Requirement ::
Write only the number of lines in the entries below that contain the string "month".

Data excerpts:
Segment Open

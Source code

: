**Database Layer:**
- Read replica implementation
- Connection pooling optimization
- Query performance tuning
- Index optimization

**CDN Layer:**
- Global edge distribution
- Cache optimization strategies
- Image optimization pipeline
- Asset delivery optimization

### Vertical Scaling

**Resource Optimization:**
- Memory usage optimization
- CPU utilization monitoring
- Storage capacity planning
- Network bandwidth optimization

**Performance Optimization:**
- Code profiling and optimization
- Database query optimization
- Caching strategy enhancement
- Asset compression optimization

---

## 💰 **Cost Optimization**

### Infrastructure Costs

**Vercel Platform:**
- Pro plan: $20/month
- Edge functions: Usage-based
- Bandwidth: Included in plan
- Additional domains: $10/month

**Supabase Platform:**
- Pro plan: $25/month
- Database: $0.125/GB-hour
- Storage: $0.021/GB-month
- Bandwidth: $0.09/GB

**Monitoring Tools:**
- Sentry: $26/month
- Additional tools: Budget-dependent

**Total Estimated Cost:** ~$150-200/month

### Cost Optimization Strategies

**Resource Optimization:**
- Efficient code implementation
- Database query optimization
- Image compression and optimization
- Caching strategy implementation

Segment Closed
Segment Open

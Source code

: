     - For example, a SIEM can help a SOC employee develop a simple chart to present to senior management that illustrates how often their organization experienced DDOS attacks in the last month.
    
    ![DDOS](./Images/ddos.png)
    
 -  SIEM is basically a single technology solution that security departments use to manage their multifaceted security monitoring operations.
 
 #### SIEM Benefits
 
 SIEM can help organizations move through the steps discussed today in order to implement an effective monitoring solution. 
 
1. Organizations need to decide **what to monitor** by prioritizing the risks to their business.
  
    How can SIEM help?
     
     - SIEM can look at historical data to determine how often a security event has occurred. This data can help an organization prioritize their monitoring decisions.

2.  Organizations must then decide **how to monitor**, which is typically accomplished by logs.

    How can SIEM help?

Segment Closed

Answer to this task ::
7